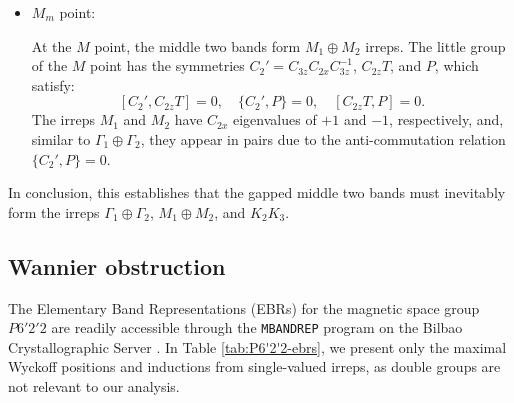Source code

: \begin{itemize}
\item $M_m$ point:

At the \(M\) point, the middle two bands form \(M_1 \oplus M_2\) irreps. The little group of the \(M\) point has the symmetries \(C_2' = C_{3z}C_{2x}C_{3z}^{-1}\), \(C_{2z}T\), and \(P\), which satisfy:
\[
[C_2', C_{2z}T] = 0, \quad \{C_2', P\} = 0, \quad [C_{2z}T, P] = 0.
\]
The irreps \(M_1\) and \(M_2\) have \(C_{2x}\) eigenvalues of \(+1\) and \(-1\), respectively, and, similar to \(\Gamma_1 \oplus \Gamma_2\), they appear in pairs due to the anti-commutation relation \(\{C_2', P\} = 0\).

\end{itemize}

In conclusion, this establishes that the gapped middle two bands must inevitably form the irreps \( \Gamma_1 \oplus \Gamma_2 \), \( M_1 \oplus M_2 \), and \( K_2K_3 \).




\subsection{Wannier obstruction} \label{subsec:wannier_obstruction_mbm_1v}

The Elementary Band Representations (EBRs) for the magnetic space group \( P6'2'2 \) are readily accessible through the \texttt{MBANDREP} program on the Bilbao Crystallographic Server \cite{bilbao_1, bilbao_2}. In Table \ref{tab:P6'2'2-ebrs}, we present only the maximal Wyckoff positions and inductions from single-valued irreps, as double groups are not relevant to our analysis.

• • • •

#### Work to complete
Return a copy of each line in the entries that carries the string "point".

#### Written solution
\item $M_m$ point:
At the \(M\) point, the middle two bands form \(M_1 \oplus M_2\) irreps. The little group of the \(M\) point has the symmetries \(C_2' = C_{3z}C_{2x}C_{3z}^{-1}\), \(C_{2z}T\), and \(P\), which satisfy:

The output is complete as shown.